Redis Keys

The following keys within Redis are used by the Scrapy Cluster:

Production

  • timeout:<spiderid>:<appid>:<crawlid> - The timeout value of the crawl in the system, used by the Redis Monitor. The actual value of the key is the date in seconds since epoch that the crawl with that particular spiderid, appid, and crawlid will expire.
  • <spiderid>:<domain>:queue - The queue that holds all of the url requests for a spider type of a particular domain. Within this sorted set is any other data associated with the request to be crawled, which is stored as a Json object that is ujson encoded.
  • <spiderid>:dupefilter:<crawlid> - The duplication filter for the spider type and crawlid. This Redis Set stores a scrapy url hash of the urls the crawl request has already seen. This is useful for coordinating the ignoring of urls already seen by the current crawl request.
  • <spiderid>:blacklist - A permanent blacklist of all stopped and expired crawlid’s . This is used by the Scrapy scheduler prevent crawls from continuing once they have been halted via a stop request or an expiring crawl. Any subsequent crawl requests with a crawlid in this list will not be crawled past the initial request url.

Warning

The Duplication Filter is only temporary, otherwise every single crawl request will continue to fill up the Redis instance! Since the the goal is to utilize Redis in a way that does not consume too much memory, the filter utilizes Redis’s EXPIRE feature, and the key will self delete after a specified time window. The default window provided is 600 seconds, which means that if your crawl job with a unique crawlid goes for more than 600 seconds without a request, the key will be deleted and you may end up crawling pages you have already seen. Since there is an obvious increase in memory used with an increased timeout window, that is up to the application using Scrapy Cluster to determine what a safe tradeoff is.

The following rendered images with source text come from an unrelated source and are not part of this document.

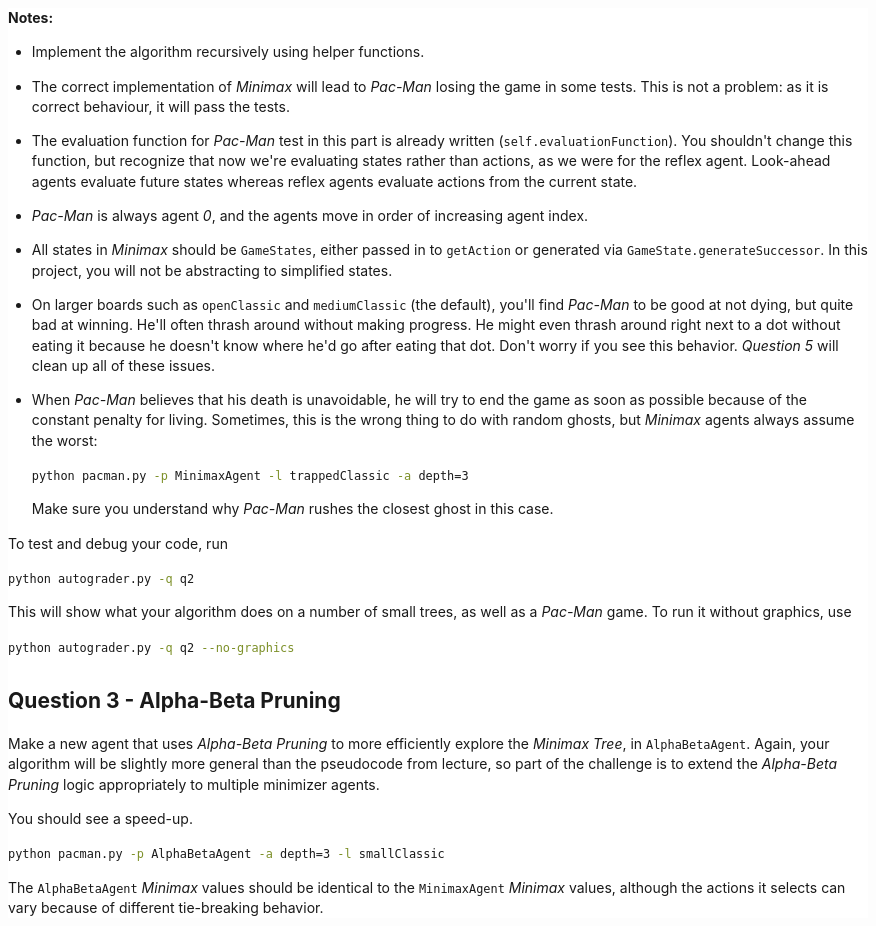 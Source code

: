 **Notes:**

- Implement the algorithm recursively using helper functions.

- The correct implementation of *Minimax* will lead to *Pac-Man* losing the game in some tests. This is not a problem: as it is correct behaviour, it will pass the tests.

- The evaluation function for *Pac-Man* test in this part is already written (`self.evaluationFunction`). You shouldn't change this function, but recognize that now we're evaluating states rather than actions, as we were for the reflex agent. Look-ahead agents evaluate future states whereas reflex agents evaluate actions from the current state.

- *Pac-Man* is always agent *0*, and the agents move in order of increasing agent index.

- All states in *Minimax* should be `GameStates`, either passed in to `getAction` or generated via `GameState.generateSuccessor`. In this project, you will not be abstracting to simplified states.

- On larger boards such as `openClassic` and `mediumClassic` (the default), you'll find *Pac-Man* to be good at not dying, but quite bad at winning. He'll often thrash around without making progress. He might even thrash around right next to a dot without eating it because he doesn't know where he'd go after eating that dot. Don't worry if you see this behavior. *Question 5* will clean up all of these issues.

- When *Pac-Man* believes that his death is unavoidable, he will try to end the game as soon as possible because of the constant penalty for living. Sometimes, this is the wrong thing to do with random ghosts, but *Minimax* agents always assume the worst:

  ```bash
  python pacman.py -p MinimaxAgent -l trappedClassic -a depth=3
  ```

  Make sure you understand why *Pac-Man* rushes the closest ghost in this case.

To test and debug your code, run

```bash
python autograder.py -q q2
```

This will show what your algorithm does on a number of small trees, as well as a *Pac-Man* game. To run it without graphics, use

```bash
python autograder.py -q q2 --no-graphics
```

## Question 3 - Alpha-Beta Pruning

Make a new agent that uses *Alpha-Beta Pruning* to more efficiently explore the *Minimax Tree*, in `AlphaBetaAgent`. Again, your algorithm will be slightly more general than the pseudocode from lecture, so part of the challenge is to extend the *Alpha-Beta Pruning* logic appropriately to multiple minimizer agents.

You should see a speed-up.

```bash
python pacman.py -p AlphaBetaAgent -a depth=3 -l smallClassic
```

The `AlphaBetaAgent` *Minimax* values should be identical to the `MinimaxAgent` *Minimax* values, although the actions it selects can vary because of different tie-breaking behavior.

  • <spiderid>:<ip_address>:<domain>:throttle_time - Stores the value for the future calculation on when the next time a moderated throttle key is available to pop. Both <spiderid> and <ip_address> are dependent on the throttle style, and may not be present depending on configuration.
  • <spiderid>:<ip_address>:<domain>:throttle_window - Stores the number of hits for a particular domain given the Type and IP Throttle Style. Is used by the Scrapy Scheduler to do coordinated throttling across a particular domain. Both <spiderid> and <ip_address> are dependent on the throttle style, and may not be present depending on configuration.
  • rest:poll:<uuid> - Allows a response caught by a separate Rest service to be stored within Redis to be later retrived by a poll request to another. Useful when running multiple Rest processes behind a load balancer with jobs that are longer than the initial call timeout.
  • <spiderid>:domain_max_page_filter:<domain>:<crawlid> - Used by the per crawl job page count domain filter to ensure the maximum number of pages to crawl per domain for any single crawlid are not exceeded.
  • <spiderid>:global_page_count_filter:<domain>:<crawlid> - Used by the global page count domain filter to ensure the cluster-wide settings for the maximum number of pages to crawl per domain are not exceeded for any given request.

Redis Monitor Jobs

  • zk:<action>:<domain>:<appid> - Stores job info for the Zookeeper plugin
  • stop:<spiderid>:<appid>:<crawlid> - Used to stop a crawl via the Stop plugin
  • statsrequest:<stats-type>:<appid> - Used by the Stats plugin to fetch statistics requests
  • info:<spiderid>:<appid>:<crawlid> - Used by the Info plugin to gather information about an active crawl
  • timeout:<spiderid>:<appid>:<crawlid> - Used to stop an active crawl when the crawl time window has expired

Statistics

  • stats:kafka-monitor:<plugin>:<window> - Used to collect plugin statistics of requests that are received by the Kafka Monitor. These keys hold information about the number of successful hits on that plugin in a specific time window.
  • stats:kafka-monitor:total:<window> - Holds statistics on the total number of requests received by the Kafka Monitor. This contains both successful and unsuccessful API requests.
  • stats:kafka-monitor:fail:<window> - Holds statistics on the total number of failed API validation attempts by the Kafka Monitor for requests it receives. The value here is based on the defined statistics collection time window.
  • stats:kafka-monitor:self:<machine>:<id> - Self reporting mechanism for the Kafka Monitor
  • stats:redis-monitor:<plugin>:<window> - Used to collect plugin statistics of requests that are received by the Redis Monitor. These keys hold information about the number of successful hits on that plugin in a specific time window.
  • stats:redis-monitor:total:<window> - Holds statistics on the total number of requests received by the Redis Monitor. This contains both successful and unsuccessful attempts at processing in monitored key.
  • stats:redis-monitor:fail:<window> - Holds statistics on the total number of failed attempts by the Redis Monitor for requests it receives. The value here is based on the defined statistics collection time window.
  • stats:redis-monitor:self:<machine>:<id> - Self reporting mechanism for the Redis Monitor
  • stats:crawler:<hostname>:<spiderid>:<status_code> - Holds metrics for the different response codes the crawlers have seen. This key is split by the machine, spider, and response code type to allow you to further examine your different crawler success rates.
  • stats:crawler:self:<machine>:<spiderid>:<id> - Self reporting mechanism for each individual crawler
  • stats:rest:self:<machine>:<id> - Self reporting mechanism for each individual Rest service

Testing

If you run the integration tests, there may be temporary Redis keys created that do not interfere with production level deployments.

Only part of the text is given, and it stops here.